Chapter 13. Testing: Early, Often, and Automated

Defects destroy the trust required for effective software development. The customers need to be able to trust the software. The managers need to be able to trust reports of progress. The programmers need to be able to trust each other. Defects destroy this trust. Without trust, people spend much of their time defending themselves against the possibility that someone else may have made a mistake.

It is impossible to eliminate all defects, however. Increasing the mean time between failures from one month to one year seems extremely expensive, and the cost to increase it to one century, as is required for code like that flying in the space shuttle, is astronomical.

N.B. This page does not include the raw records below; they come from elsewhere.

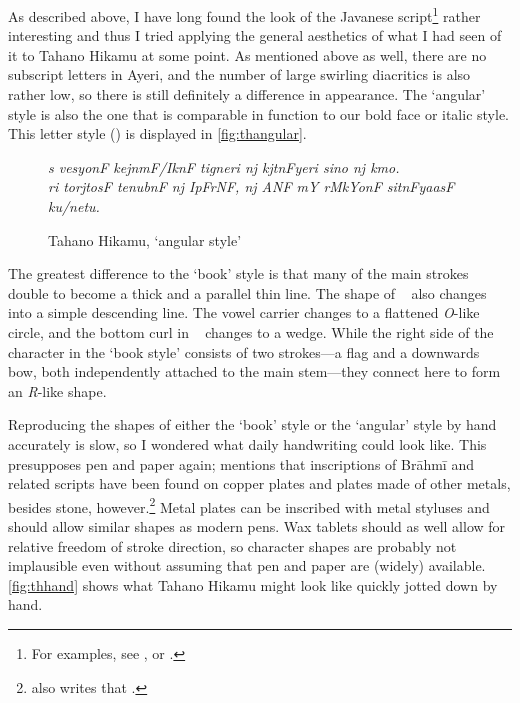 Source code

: As described above, I have long found the look of the Javanese
script\footnote{For examples, see \citet{everson2008}, or .}
rather interesting and thus I tried applying the general aesthetics of what I
had seen of it to Tahano Hikamu at some point. As mentioned above as well,
there are no subscript letters in Ayeri, and the number of large swirling
diacritics is also rather low, so there is still definitely a difference in
appearance. The `angular' style is also the one that is comparable in function
to our bold face or italic style. This letter style
() is displayed in \autoref{fig:thangular}.

\begin{figure}[ht]\centering
{\Tagati\itshape\Large s vesyonF kejnmF/IknF tigneri nj kjtnFyeri sino nj
kmo.\\
ri torjtosF tenubnF nj IpFrNF, nj ANF mY rMkYonF sitnFyaasF ku/netu.}
\caption{Tahano Hikamu, `angular style'}
\label{fig:thangular}
\end{figure}

The greatest difference to the `book' style is that many of the main strokes 
double to become a thick and a parallel thin line. The shape of 
~ also changes into a simple descending line. The vowel carrier
 changes to a flattened \textit{O}-like circle, and the bottom curl in
~ changes to a wedge. While the right side of the
~ character in the `book style' consists of two strokes---a
flag and a downwards bow, both independently attached to the main stem---they
connect here to form an \emph{R}-like shape.

Reproducing the shapes of either
the `book' style or the `angular' style by hand accurately is slow, so I
wondered what daily handwriting could look like. This presupposes pen and paper
again; \citet[377]{salomon1996} mentions that inscriptions of Brāhmī and
related scripts have been found on copper plates and plates made of other
metals, besides stone, however.\footnote{\citet{salomon1996} also writes that
.} Metal plates can be inscribed with metal
styluses and should allow similar shapes as modern pens. Wax tablets should as
well allow for relative freedom of stroke direction, so character shapes are
probably not implausible even without assuming that pen and paper are (widely)
available. \autoref{fig:thhand} shows what Tahano Hikamu might look like
quickly jotted down by hand.

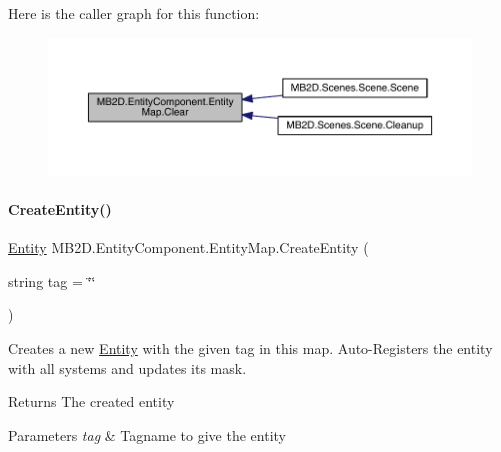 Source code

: Here is the caller graph for this function\+:
\nopagebreak
\begin{figure}[H]
\begin{center}
\leavevmode
\includegraphics[width=350pt]{class_m_b2_d_1_1_entity_component_1_1_entity_map_a079e8e957e7fbaa8de73e609ab646fe1_icgraph}
\end{center}
\end{figure}
\hypertarget{class_m_b2_d_1_1_entity_component_1_1_entity_map_a2461bfeb368018daadb2578c445f8fc2}{}\label{class_m_b2_d_1_1_entity_component_1_1_entity_map_a2461bfeb368018daadb2578c445f8fc2} 
\paragraph{\texorpdfstring{Create\+Entity()}{CreateEntity()}}
{\footnotesize\ttfamily \hyperlink{class_m_b2_d_1_1_entity_component_1_1_entity}{Entity} M\+B2\+D.\+Entity\+Component.\+Entity\+Map.\+Create\+Entity (\begin{DoxyParamCaption}\item[{string}]{tag = {\ttfamily \char`\"{}\char`\"{}} }\end{DoxyParamCaption})\hspace{0.3cm}{\ttfamily [inline]}}



Creates a new \hyperlink{class_m_b2_d_1_1_entity_component_1_1_entity}{Entity} with the given tag in this map. Auto-\/\+Registers the entity with all systems and updates its mask. 

\begin{DoxyReturn}{Returns}
The created entity
\end{DoxyReturn}

\begin{DoxyParams}{Parameters}
{\em tag} & Tagname to give the entity\\
\hline
\end{DoxyParams}
\hypertarget{class_m_b2_d_1_1_entity_component_1_1_entity_map_ad0a7991327281d908b72b33bc1944b70}{}\label{class_m_b2_d_1_1_entity_component_1_1_entity_map_ad0a7991327281d908b72b33bc1944b70} 
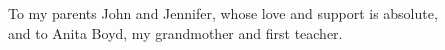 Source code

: \clearpage
\centering
\vspace*{-\toptafiddle}

To my parents John and Jennifer, whose love and support is absolute,
\\
and to Anita Boyd, my grandmother and first teacher.

\enlargethispage{\bottafiddle}
\clearpage
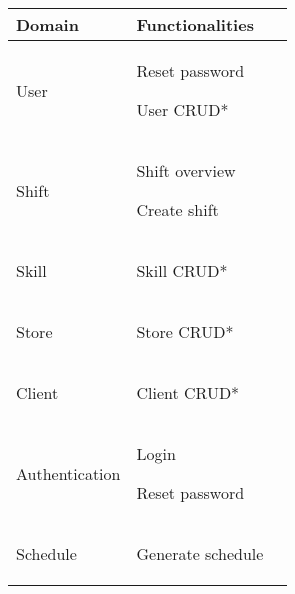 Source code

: \begin{tabularx}{\linewidth}{|>{}X|>{}X|>{}X|}
    \hline

    Domain
     &
    Functionalities
    \\ \hline

    User
     &
    \begin{compactitem}
        \item Reset password
        \item User CRUD*
    \end{compactitem}
    \\ \hline

    Shift
     &
    \begin{compactitem}
        \item Shift overview
        \item Create shift
    \end{compactitem}
    \\ \hline

    Skill
     &
    \begin{compactitem}
        \item Skill CRUD*
    \end{compactitem}
    \\ \hline

    Store
     &
    \begin{compactitem}
        \item Store CRUD*
    \end{compactitem}
    \\ \hline

    Client
     &
    \begin{compactitem}
        \item Client CRUD*
    \end{compactitem}
    \\ \hline

    Authentication
     &
    \begin{compactitem}
        \item Login
        \item Reset password
    \end{compactitem}
    \\ \hline

    Schedule
     &
    \begin{compactitem}
        \item Generate schedule
    \end{compactitem}
    \\ \hline


\end{tabularx}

Here is the dilemma in software development: defects are expensive, but eliminating defects is also expensive. However, most defects end up costing more than it would have cost to prevent them. Defects are expensive when they occur, both the direct costs of fixing the defects and the indirect costs because of damaged relationships, lost business, and lost development time. The XP practices are aimed at communicating clearly so defects don't arise in the first place, and when they do, making sure the team uses them to learn how to avoid similar problems in the future.

There will always be defects. Unexpected circumstances will arise. In novel, unanticipated situations, the software is likely to do something the author would not have intended had he known about the situation in advance.

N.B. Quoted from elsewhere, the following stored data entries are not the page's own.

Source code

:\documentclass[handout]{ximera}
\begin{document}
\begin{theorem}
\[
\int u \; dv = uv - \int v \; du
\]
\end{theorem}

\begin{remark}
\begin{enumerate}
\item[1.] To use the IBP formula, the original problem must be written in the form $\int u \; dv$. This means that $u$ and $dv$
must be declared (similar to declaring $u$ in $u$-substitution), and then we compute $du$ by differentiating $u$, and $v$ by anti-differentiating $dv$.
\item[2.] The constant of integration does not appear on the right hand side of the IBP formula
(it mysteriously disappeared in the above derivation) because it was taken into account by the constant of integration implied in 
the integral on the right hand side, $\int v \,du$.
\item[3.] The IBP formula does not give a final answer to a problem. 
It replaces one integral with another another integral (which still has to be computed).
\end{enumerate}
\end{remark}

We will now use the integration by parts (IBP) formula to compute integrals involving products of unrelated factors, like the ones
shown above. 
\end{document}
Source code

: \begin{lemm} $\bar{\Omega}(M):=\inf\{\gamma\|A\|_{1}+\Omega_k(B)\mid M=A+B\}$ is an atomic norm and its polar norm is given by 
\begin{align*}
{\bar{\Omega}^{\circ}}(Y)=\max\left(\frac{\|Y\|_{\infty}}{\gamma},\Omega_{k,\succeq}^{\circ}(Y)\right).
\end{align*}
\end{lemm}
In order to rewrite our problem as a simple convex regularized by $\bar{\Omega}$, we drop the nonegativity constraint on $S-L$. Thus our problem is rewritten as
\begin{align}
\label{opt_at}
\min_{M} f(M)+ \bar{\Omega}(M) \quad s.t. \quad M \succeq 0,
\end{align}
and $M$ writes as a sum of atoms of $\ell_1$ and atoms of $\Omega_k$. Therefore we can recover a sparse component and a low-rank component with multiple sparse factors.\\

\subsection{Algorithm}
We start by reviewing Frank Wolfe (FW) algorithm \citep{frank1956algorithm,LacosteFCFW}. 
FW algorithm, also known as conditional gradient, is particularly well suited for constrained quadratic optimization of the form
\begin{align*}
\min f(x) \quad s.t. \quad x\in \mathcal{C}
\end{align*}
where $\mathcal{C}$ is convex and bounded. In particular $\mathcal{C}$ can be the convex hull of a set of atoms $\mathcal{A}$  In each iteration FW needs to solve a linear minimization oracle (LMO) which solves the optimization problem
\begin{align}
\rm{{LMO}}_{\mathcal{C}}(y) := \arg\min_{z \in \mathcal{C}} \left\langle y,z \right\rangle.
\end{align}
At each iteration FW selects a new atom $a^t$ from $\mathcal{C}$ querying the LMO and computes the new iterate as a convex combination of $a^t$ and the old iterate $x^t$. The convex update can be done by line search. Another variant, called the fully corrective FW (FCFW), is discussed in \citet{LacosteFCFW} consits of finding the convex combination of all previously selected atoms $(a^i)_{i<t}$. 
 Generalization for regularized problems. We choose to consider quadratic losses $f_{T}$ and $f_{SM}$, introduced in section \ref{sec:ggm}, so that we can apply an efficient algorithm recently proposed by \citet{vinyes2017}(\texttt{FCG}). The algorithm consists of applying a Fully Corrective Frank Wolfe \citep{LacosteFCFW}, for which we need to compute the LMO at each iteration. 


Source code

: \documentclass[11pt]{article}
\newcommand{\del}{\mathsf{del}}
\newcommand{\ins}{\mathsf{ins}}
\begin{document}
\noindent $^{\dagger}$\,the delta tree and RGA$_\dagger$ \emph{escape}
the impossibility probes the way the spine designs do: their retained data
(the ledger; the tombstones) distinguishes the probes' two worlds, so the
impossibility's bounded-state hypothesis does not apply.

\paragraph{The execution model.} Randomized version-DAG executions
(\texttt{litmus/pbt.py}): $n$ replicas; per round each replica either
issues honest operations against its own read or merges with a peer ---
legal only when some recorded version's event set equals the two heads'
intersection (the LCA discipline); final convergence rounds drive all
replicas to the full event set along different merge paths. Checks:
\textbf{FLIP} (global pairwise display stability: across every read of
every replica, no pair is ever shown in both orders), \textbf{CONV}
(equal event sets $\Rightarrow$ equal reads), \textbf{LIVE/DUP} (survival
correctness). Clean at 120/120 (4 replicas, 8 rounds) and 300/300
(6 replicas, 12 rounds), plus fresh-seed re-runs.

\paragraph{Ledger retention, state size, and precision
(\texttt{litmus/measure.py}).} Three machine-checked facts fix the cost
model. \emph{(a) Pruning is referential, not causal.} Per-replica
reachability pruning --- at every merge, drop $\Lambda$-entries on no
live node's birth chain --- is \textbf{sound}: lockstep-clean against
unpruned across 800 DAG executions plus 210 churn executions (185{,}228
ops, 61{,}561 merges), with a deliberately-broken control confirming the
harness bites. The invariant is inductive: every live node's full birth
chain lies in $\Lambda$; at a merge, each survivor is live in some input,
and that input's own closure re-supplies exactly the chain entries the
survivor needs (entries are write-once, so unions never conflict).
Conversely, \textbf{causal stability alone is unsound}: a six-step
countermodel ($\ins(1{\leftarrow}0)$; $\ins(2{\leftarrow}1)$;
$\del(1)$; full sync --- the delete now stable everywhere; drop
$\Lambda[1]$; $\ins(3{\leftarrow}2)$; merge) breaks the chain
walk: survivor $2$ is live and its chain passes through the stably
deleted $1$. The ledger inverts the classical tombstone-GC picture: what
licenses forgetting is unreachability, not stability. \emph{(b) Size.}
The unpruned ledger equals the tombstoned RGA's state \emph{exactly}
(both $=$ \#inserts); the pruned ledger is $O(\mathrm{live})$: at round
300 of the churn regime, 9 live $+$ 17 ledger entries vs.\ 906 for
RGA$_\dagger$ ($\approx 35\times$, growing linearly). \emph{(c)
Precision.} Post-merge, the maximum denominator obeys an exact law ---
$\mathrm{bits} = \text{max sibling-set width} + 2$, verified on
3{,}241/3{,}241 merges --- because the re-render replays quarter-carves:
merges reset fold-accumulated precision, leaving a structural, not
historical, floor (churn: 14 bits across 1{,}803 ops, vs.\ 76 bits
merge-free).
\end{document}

Acceptable defect levels vary. One goal of development is to reduce the occurrence of defects to an economically sustainable level. This level is different for different kinds of software. The world's largest web site may have a hundred software errors a second and remain economically viable because 99.99% of the pages appear correctly. Any given user experiences the web site as being reliable. The space shuttle, on the other hand, might be limited to one software-related failure per century to remain viable.

Another goal of development is to reduce the occurrence of defects to a level where trust can reasonably grow on the team. Investment in defect reduction makes sense as an investment in teamwork. Mistakes introduced by one programmer make it harder for everyone else to do their work. Every mistake by one team member that affects another costs the team time, energy, and trust. Good work and good teamwork build morale and confidence. If you can respect and trust your colleagues, you can be more productive and enjoy your work more. Hiding errors to protect yourself, while sometimes seemingly necessary, is a tremendous waste of time and energy. Trust energizes participants. We feel good when things work smoothly. We need to be safe to experiment and make mistakes. We need testing to bring accountability to our experimentation so that we can be sure we are doing no harm.

Until recently, most teams have chosen to live with defects. Having essentially defect-free code, code in which you have a defect a month or a defect a year, has been considered impossible. Even cutting defect rates in half seemed to be too expensive, both in dollars and in schedule time. Many of the social practices in XP, like pair programming, tend to reduce defects. Testing in XP is a technical activity that directly addresses defects. XP applies two principles to increase the cost-effectiveness of testing: double-checking and the Defect Cost Increase.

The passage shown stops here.